Já conhecemos o personagem como um sapo falante. No filme A Princesa e o Sapo, existe um personagem chamado Dr. Facilier. Ele é o vilão do filme: um bruxo poderoso e ambicioso, que ludibria o príncipe Naveen a deixá-lo ver seu futuro a fim de conseguir transformá-lo em sapo, e promovendo criado que Naveen maltratava em seu sósia para assim poder roubar o dinheiro do pai de Charlotte.
Para o século XIX, o fato de uma mulher ser bruxa já era justificativa suficiente para ela fazer maldades. Bruxas eram consideradas hereges e estigmatizadas pela sociedade. Já no século XXI, as noções de bem e mal não são tão maniqueístas: o vilão precisava de uma motivação para ser mal. O que leva o Dr. Facilier a fazer o mal para Naveen é a ambição. Ele o transforma em sapo praticando magia negra em rituais que remetem a religiões africanas, o que é extremamente controverso, uma vez que religiões de matriz africanas são constantemente alvo de preconceito. Para ler mais sobre discussões da questão social no filme, clique aqui.
Como a abertura do conto nos diz que estamos em um tempo mágico, faz sentido dentro do conto que o sapo fale com a princesa. Ela se surpreende, mas não se assusta. Já Tiana é cética. Ela não acredita no pedido às estrelas, como Charlotte acredita, e toma um susto quando o príncipe Naveen, na forma de sapo, fala com ela.
E para surpresa de muitos que leram o conto quando crianças ou que nunca leram a versão dos irmãos Grimm, ao contrário de Tiana, a princesa do conto NÃO beija o sapo, ela o joga na parede!
“A princesinha, então, cheia de cólera, agarrou-o e, com toda a força, atirou-o de encontro à parede.
- Agora te calarás, sapo imundo, e me deixarás finalmente em paz!
Mas, oh! Que via? Ao estatelar-se no chão, o sapo imundo, que, por vontade do pai era seu amigo e companheiro, transformou-se, assumindo as formas de um belo príncipe de olhos meigos e carinhosos.”
Mas se a princesa dos Grimms não beija o sapo, por que o beijo no sapo é tão popular? Na história que Eudora, a mãe de Tiana, conta no início do filme, a princesa beija o sapo. E, além disso, temos livros infantis com versões de beijos transformando sapo em príncipe, ditados populares modernos que dizem que “É preciso beijar muitos sapos para achar um príncipe”, referências em outras mídias, como no filme Sherek 2, na qual descobre-se que o rei era um sapo, episódios de Os Simpsons, e até um programa da MTV do início dos anos 2000 se chamava beija sapo!
Tiana, sim, beija o sapo:
Não se trata de um beijo de amor: ela está desiludida porque não vai ter dinheiro para abrir seu restaurante, e o príncipe sapo, achando que ela é uma princesa, a convence a beijá-lo prometendo que dará o dinheiro para ela realizar seu sonho.

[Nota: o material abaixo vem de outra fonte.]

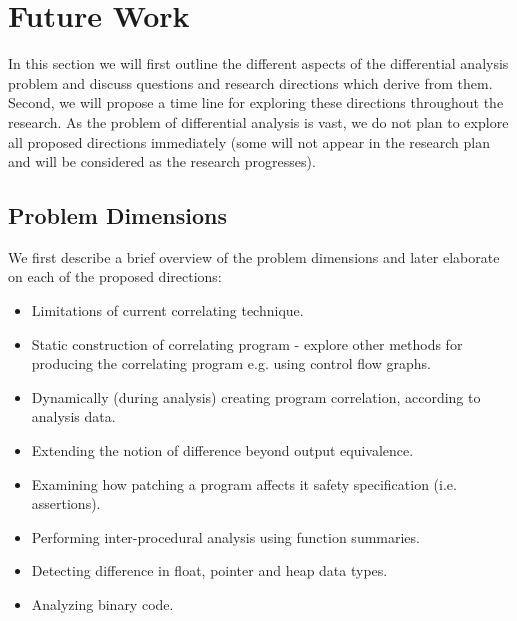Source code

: \section{Future Work}

In this section we will first outline the different aspects of the differential analysis problem and discuss questions and research directions which derive from them. Second, we will propose a time line for exploring these directions throughout the research. As the problem of differential analysis is vast, we do not plan to explore all proposed directions immediately (some will not appear in the research plan and will be considered as the research progresses).

\subsection{Problem Dimensions}

We first describe a brief overview of the problem dimensions and later elaborate on each of the proposed directions:

\begin{itemize}
\item Limitations of current correlating technique.
\item Static construction of correlating program - explore other methods for producing the correlating program e.g. using control flow graphs.
\item Dynamically (during analysis) creating program correlation, according to analysis data.
\end{itemize}

\begin{itemize}
\item Extending the notion of difference beyond output equivalence.
\item Examining how patching a program affects it safety specification (i.e. assertions).
\end{itemize}

\begin{itemize}
\item Performing inter-procedural analysis using function summaries.
\item Detecting difference in float, pointer and heap data types.
\item Analyzing binary code.
\end{itemize}

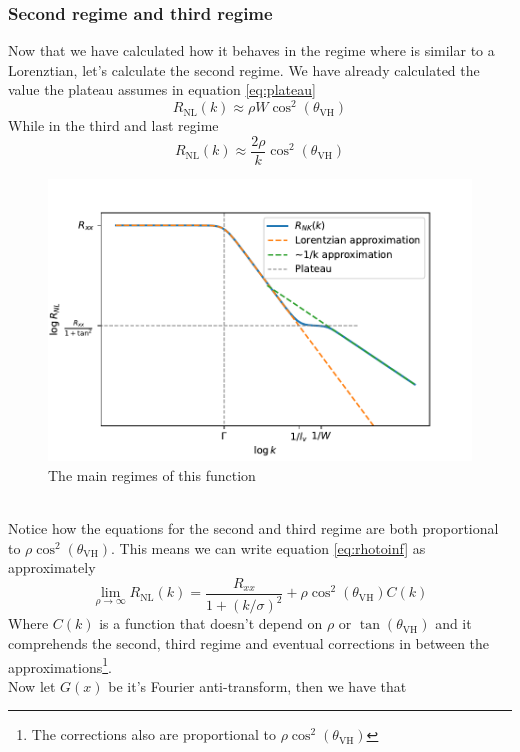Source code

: \subsubsection*{Second regime and third regime}
Now that we have calculated how it behaves in the regime where is similar to a Lorenztian, let's calculate the second regime. We have already calculated the value the plateau assumes in equation \ref{eq:plateau} 
\begin{equation}
    R_{\textrm{NL}}(k)\approx \rho W\cos^2(\theta_{\textrm{VH}})
    \label{eq:second_regime}
\end{equation}
While in the third and last regime 
\begin{equation}
    R_{\textrm{NL}}(k)\approx \frac{2\rho}k \cos^2(\theta_{\textrm{VH}})
    \label{eq:third_regime}
\end{equation}
\begin{figure}[h!]
    \centering
    \includegraphics[width=\linewidth]{Immagini/rnl/rho3.pdf}
    \caption{The main regimes of this function}
    \label{fig:rho3}
\end{figure}\\
Notice how the equations for the second and third regime are both proportional to $\rho\cos^2(\theta_{\textrm{VH}})$. This means we can write equation \ref{eq:rhotoinf} as approximately
\begin{equation}
    \lim_{\rho\to\infty} R_{\textrm{NL}}(k)=\frac{R_{xx}}{1+(k/\sigma)^2} + \rho\cos^2(\theta_{\textrm{VH}}) C(k)
    \label{eq:rhotoinf2}
\end{equation}
Where $C(k)$ is a function that doesn't depend on $\rho$ or $\tan(\theta_{\textrm{VH}})$ and it comprehends the second, third regime and eventual corrections in between the approximations\footnote{The corrections also are proportional to $\rho\cos^2(\theta_{\textrm{VH}})$}.\\%
Now let $G(x)$ be it's Fourier anti-transform, then we have that 

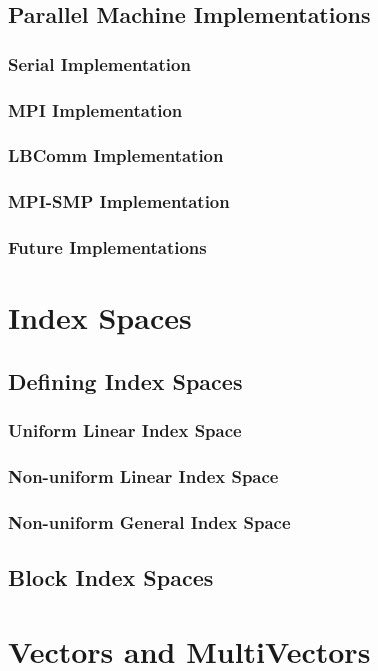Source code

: \documentclass[12pt,relax]{PetraObjectModel}
\begin{document}
\subsection{Parallel Machine Implementations}
\subsubsection{Serial Implementation}
\subsubsection{MPI Implementation}
\subsubsection{LBComm Implementation}
\subsubsection{MPI-SMP Implementation}
\subsubsection{Future Implementations}


\section{Index Spaces}
\subsection{Defining Index Spaces}
\subsubsection{Uniform Linear Index Space}
\subsubsection{Non-uniform Linear Index Space}
\subsubsection{Non-uniform General Index Space}
\subsection{Block Index Spaces}

\section{Vectors and MultiVectors}
\end{document}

Há similaridade, mas também oposição desse momento crucial nas duas histórias: apesar de uma escolha racional da personagem do filme, ela sente nojo de beijar o sapo, assim como a princesa do conto sente ao ter de dividir sua mesa e cama com o anfíbio. A racionalidade da princesa da Disney não existe nos contos de Grimm. A transformação do príncipe em sapo se dá pela explosão da emoção da princesa, no caso, de sua raiva. Já no caso de Tiana, a raiva dos donos do imóvel que ela alugaria é suprimida, bem como seu ceticismo e seu nojo do sapo. Assim, o beijo que ela dá nele vem da repressão de emoções em prol de alcançar seus objetivos. Porém, como não é uma princesa, em vez de de salvar o príncipe, ela acaba se tornando um anfíbio também.
Quando a princesa joga o sapo na parede, temos o clímax do conto. O conflito é resolvido, o sapo vira um príncipe e o conto se encaminha para um desfecho feliz. Já no filme, o beijo que Tiana dá no sapo marca o ínicio da aventura que transforma a protagonista em sapo e, depois, em uma princesa.